Google SVP and Chief Legal Officer David Drummond threw a public tantrum Wednesday over the recent patent auctions Google lost to Microsoft, Apple, and a number of other companies. This led to a heated exchange between Microsoft and Google over Twitter and the web. MG Siegler at TechCrunch has a nice recap if you’ve missed any of it.
More than enough holes have already been poked in Drummond’s logic. What’s truly astounding is that this was not a leaked memo or an investigative hit piece: it was a deliberate PR stunt that completely backfired. It is a textbook example of why you don’t open your mouth before you’re ready to talk. This was a chance to set the record straight and turn the tables in this debate, and Google blew it. Most of the mistakes made were simple, avoidable failures of communication.
The first failure was lack of clarity: specifically, letting the Chief Legal Officer write nearly 500 words of unstructured whining. How many ordinary people understand lawyers, let alone sympathize with them? A piece of communication this important should have been painstakingly reviewed: its prose; its tone; its presentation; its source; and my goodness, its facts. It’s quite clear that nobody examined the post with a level head.
The second failure was lack of disclosure. Microsoft’s General Counsel and Head of Communications immediately countered Google’s accusations with a conveniently missing piece of information:
Google says we bought Novell patents to keep them from Google. Really? We asked them to bid jointly with us.
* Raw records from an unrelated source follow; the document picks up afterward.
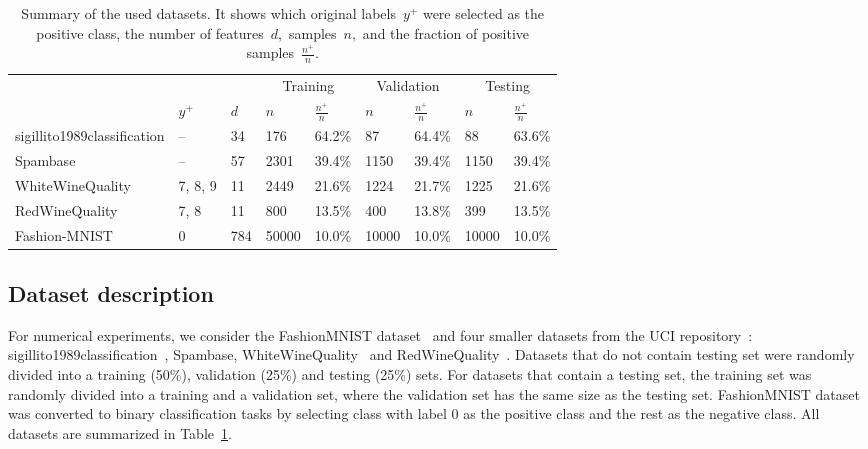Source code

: \begin{table}[ht]
  \centering
  \begin{tabular}{@{}lllllllll@{}}
      \toprule
      &&& \multicolumn{2}{c}{Training}
        & \multicolumn{2}{c}{Validation}
        & \multicolumn{2}{c}{Testing} \\
      \cmidrule(lr){4-5} \cmidrule(lr){6-7} \cmidrule(l){8-9}
        & $y^+$
        & $d$
        & $n$
        & $\frac{n^+}{n}$
        & $n$
        & $\frac{n^+}{n}$
        & $n$
        & $\frac{n^+}{n}$ \\
      \midrule
      sigillito1989classification
        & -- & 34 & 176 & 64.2\% & 87 & 64.4\% & 88 & 63.6\% \\
      Spambase
        & -- & 57 & 2301 & 39.4\% & 1150 & 39.4\% & 1150 & 39.4\% \\
      WhiteWineQuality
        & 7, 8, 9 & 11 & 2449 & 21.6\% & 1224 & 21.7\% & 1225 & 21.6\% \\
      RedWineQuality
        & 7, 8 & 11 & 800 & 13.5\% & 400 & 13.8\% & 399 & 13.5\% \\
      Fashion-MNIST
        & 0 & 784 & 50000 & 10.0\% & 10000 & 10.0\% & 10000 & 10.0\% \\
      \bottomrule
  \end{tabular}
  \caption{Summary of the used datasets. It shows which original labels~$y^+$ were selected as the positive class, the number of features~$d,$ samples~$n,$ and the fraction of positive samples~$\frac{n^+}{n}$.}
  \label{tab:Datasets}
\end{table}

\subsection{Dataset description}

For numerical experiments, we consider the FashionMNIST dataset~\cite{xiao2017fashionmnist} and four smaller datasets from the UCI repository~\cite{dua2019uci}: sigillito1989classification~\cite{sigillito1989classification}, Spambase, WhiteWineQuality~\cite{cortez2009modeling} and RedWineQuality~\cite{cortez2009modeling}. Datasets that do not contain testing set were randomly divided into a training (50\%), validation (25\%) and testing (25\%) sets. For datasets that contain a testing set, the training set was randomly divided into a training and a validation set, where the validation set has the same size as the testing set. FashionMNIST dataset was converted to binary classification tasks by selecting class with label 0 as the positive class and the rest as the negative class. All datasets are summarized in Table~\ref{tab:Datasets}.

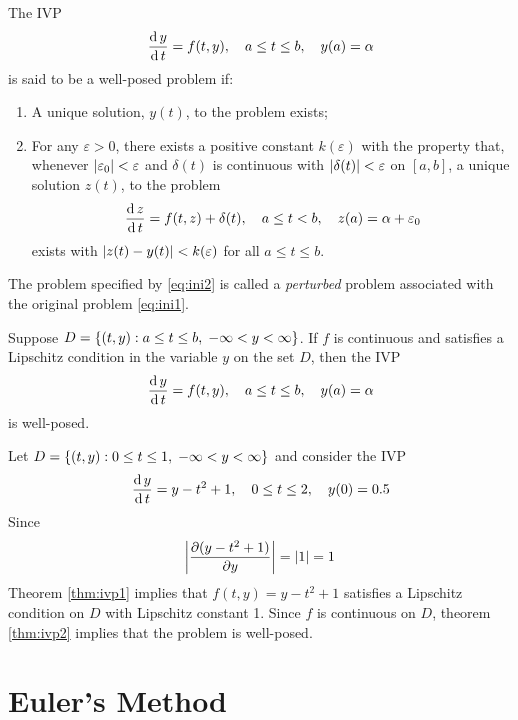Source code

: \documentclass[../main-sheet.tex]{subfiles}
\begin{document}
\begin{defn}
    The IVP 
    \begin{equation}
        \,\frac{\mathrm{d}\,y}{\mathrm{d}\,t}=f(t,y),\quad a\leq t\leq b,\quad y(a)=\alpha
        \label{eq:ini1}
    \end{equation}
    is said to be a well-posed problem if:
    \begin{enumerate}
        \item A unique solution, \(y(t)\), to the problem exists;
        \item For any \(\varepsilon>0\), there exists a positive constant \(k(\varepsilon)\) with the property that, whenever \(\left\vert\varepsilon_0\right\vert<\varepsilon\) and \(\delta(t)\) is continuous with \(\left\vert\delta(t)\right\vert<\varepsilon\) on \([a,b]\), a unique solution \(z(t)\), to the problem
        \begin{equation}
            \,\frac{\mathrm{d}\,z}{\mathrm{d}\,t}=f(t,z)+\delta(t),\quad a\leq t<b, \quad z(a)=\alpha+\varepsilon_0 \label{eq:ini2}
        \end{equation}
        exists with \(\left\vert z(t)-y(t)\right\vert< k(\varepsilon)\) for all \(a\leq t\leq b\).
    \end{enumerate}
\end{defn}

The problem specified by \eqref{eq:ini2} is called a \emph{perturbed} problem associated with the original problem \eqref{eq:ini1}.
\begin{thm}
    \label{thm:ivp2}
    Suppose \(D=\left\{(t,y):a\leq t\leq b,\;-\infty<y<\infty\right\}\).
    If \(f\) is continuous and satisfies a Lipschitz condition in the variable \(y\) on the set \(D\), then the IVP
    \[
        \,\frac{\mathrm{d}\,y}{\mathrm{d}\,t}=f(t,y),\quad a\leq t\leq b,\quad y(a)=\alpha
        \]
        is well-posed.
    \end{thm}
    \begin{ex}
        Let \(D=\left\{(t,y):0\leq t\leq 1,\;-\infty<y<\infty\right\}\) and consider the IVP 
        \[
            \,\frac{\mathrm{d}\,y}{\mathrm{d}\,t}=y-t^2+1,\quad 0\leq t\leq 2,\quad y(0)=0.5
            \]
            Since
            \[\left\vert\frac{\partial (y-t^2+1)}{\partial y}\right\vert=\left\vert1\right\vert=1\]
            Theorem \ref{thm:ivp1} implies that \(f(t,y)=y-t^2+1\) satisfies a Lipschitz condition on \(D\) with Lipschitz constant 1. Since \(f\) is continuous on \(D\), theorem \ref{thm:ivp2} implies that the problem is well-posed.
        \end{ex}
        \section{Euler's Method}
        
\end{document}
They said no.
This revelation forced Drummond to update his post with another two hundred frustrated words. In less than a day (and 140 characters), Google wound up against the same wall it tried to pin the opposition to. If Drummond had mentioned this little fact up front and quickly dismissed it, he’d have remained in the driver’s seat. Now he looks disorganized, disheartened, and dishonest.
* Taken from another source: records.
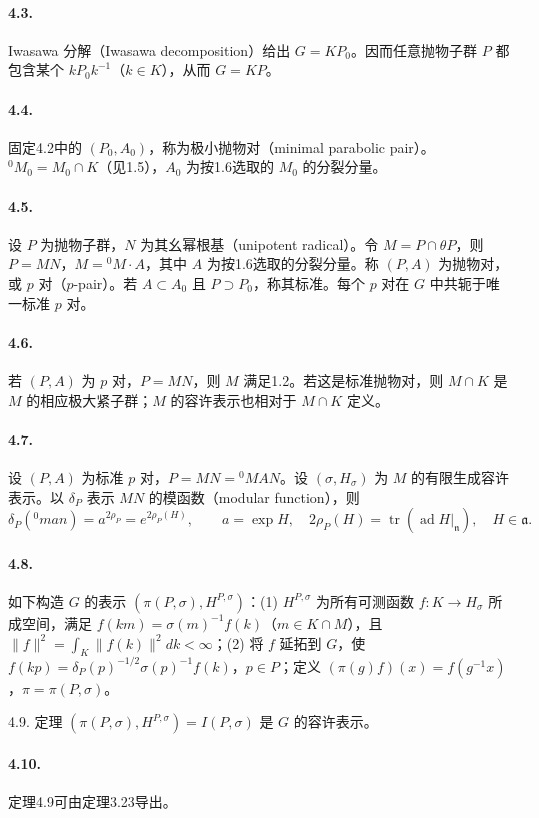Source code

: \paragraph*{4.3.} Iwasawa 分解（Iwasawa decomposition）给出 $G=KP_0$。因而任意抛物子群 $P$ 都包含某个 $kP_0k^{-1}$（$k\in K$），从而 $G=KP$。
\paragraph*{4.4.} 固定4.2中的 $(P_0,A_0)$，称为极小抛物对（minimal parabolic pair）。${}^0M_0=M_0\cap K$（见1.5），$A_0$ 为按1.6选取的 $M_0$ 的分裂分量。
\paragraph*{4.5.} 设 $P$ 为抛物子群，$N$ 为其幺幂根基（unipotent radical）。令 $M=P\cap\theta P$，则 $P=MN$，$M={}^0M\cdot A$，其中 $A$ 为按1.6选取的分裂分量。称 $(P,A)$ 为抛物对，或 $p$ 对（$p$-pair）。若 $A\subset A_0$ 且 $P\supset P_0$，称其标准。每个 $p$ 对在 $G$ 中共轭于唯一标准 $p$ 对。
\paragraph*{4.6.} 若 $(P,A)$ 为 $p$ 对，$P=MN$，则 $M$ 满足1.2。若这是标准抛物对，则 $M\cap K$ 是 $M$ 的相应极大紧子群；$M$ 的容许表示也相对于 $M\cap K$ 定义。
\paragraph*{4.7.} 设 $(P,A)$ 为标准 $p$ 对，$P=MN={}^0MAN$。设 $(\sigma,H_\sigma)$ 为 $M$ 的有限生成容许表示。以 $\delta_P$ 表示 $MN$ 的模函数（modular function），则
\[
 \delta_P({}^0man)=a^{2\rho_P}=e^{2\rho_P(H)},\qquad
 a=\exp H,\quad 2\rho_P(H)=\operatorname{tr}(\operatorname{ad}H|_{\mathfrak n}),\quad H\in\mathfrak a.
\]
\paragraph*{4.8.} 如下构造 $G$ 的表示 $(\pi(P,\sigma),H^{P,\sigma})$：(1) $H^{P,\sigma}$ 为所有可测函数 $f:K\to H_\sigma$ 所成空间，满足 $f(km)=\sigma(m)^{-1}f(k)$（$m\in K\cap M$），且 $\|f\|^2=\int_K\|f(k)\|^2dk<\infty$；(2) 将 $f$ 延拓到 $G$，使 $f(kp)=\delta_P(p)^{-1/2}\sigma(p)^{-1}f(k)$，$p\in P$；定义 $(\pi(g)f)(x)=f(g^{-1}x)$，$\pi=\pi(P,\sigma)$。
\begin{originaltheorem}{4.9. 定理}
$(\pi(P,\sigma),H^{P,\sigma})=I(P,\sigma)$ 是 $G$ 的容许表示。
\end{originaltheorem}
\paragraph*{4.10.} 定理4.9可由定理3.23导出。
The third failure was lack of awareness. Drummond attempted to rally the troops without so much as mentioning a very real, very relevant dilemma: the patent troll organization known as Lodsys, which has sued a growing number of Android (and iOS) app developers. The Droid Army is under siege, their livelihoods threatened, and the generals have finally stood up to… ask the troops to feel sorry for the generals. I’m sure they feel great today.
Nobody was waiting for Google to say something; Google stood up and demanded we all listen. If you walk up to the microphone like that, you need to have your story straight. It would not have been hard to spend a little more time preparing an impassioned and credible statement that appealed to the reader.
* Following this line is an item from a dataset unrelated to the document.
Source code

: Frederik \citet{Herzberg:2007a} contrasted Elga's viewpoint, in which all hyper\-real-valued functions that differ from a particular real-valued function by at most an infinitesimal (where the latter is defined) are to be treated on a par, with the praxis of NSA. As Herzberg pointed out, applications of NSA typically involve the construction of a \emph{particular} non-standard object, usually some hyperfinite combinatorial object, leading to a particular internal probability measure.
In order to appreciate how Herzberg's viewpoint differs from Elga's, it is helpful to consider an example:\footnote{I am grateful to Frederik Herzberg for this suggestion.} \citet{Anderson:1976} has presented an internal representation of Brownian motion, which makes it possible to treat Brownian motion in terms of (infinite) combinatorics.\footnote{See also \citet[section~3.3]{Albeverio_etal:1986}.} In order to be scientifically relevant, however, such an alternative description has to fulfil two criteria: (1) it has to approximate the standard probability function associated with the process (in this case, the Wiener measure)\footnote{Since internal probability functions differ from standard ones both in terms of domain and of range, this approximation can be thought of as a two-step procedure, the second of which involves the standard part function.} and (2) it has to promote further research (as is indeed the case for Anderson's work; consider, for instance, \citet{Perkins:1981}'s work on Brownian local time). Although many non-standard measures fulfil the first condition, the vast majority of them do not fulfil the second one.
The sad thing about all of this is that the patent system in our industry is in fact horribly, cynically broken. Google had a terrific opportunity to make that case and shift public opinion in its (and I believe in the long term, everyone’s) favor. Instead, it cried like a rich kid who lost an auction.
Bad communication is bad business. I’ll call LG on it, I’ll call Apple on it, and I’ll call Google on it.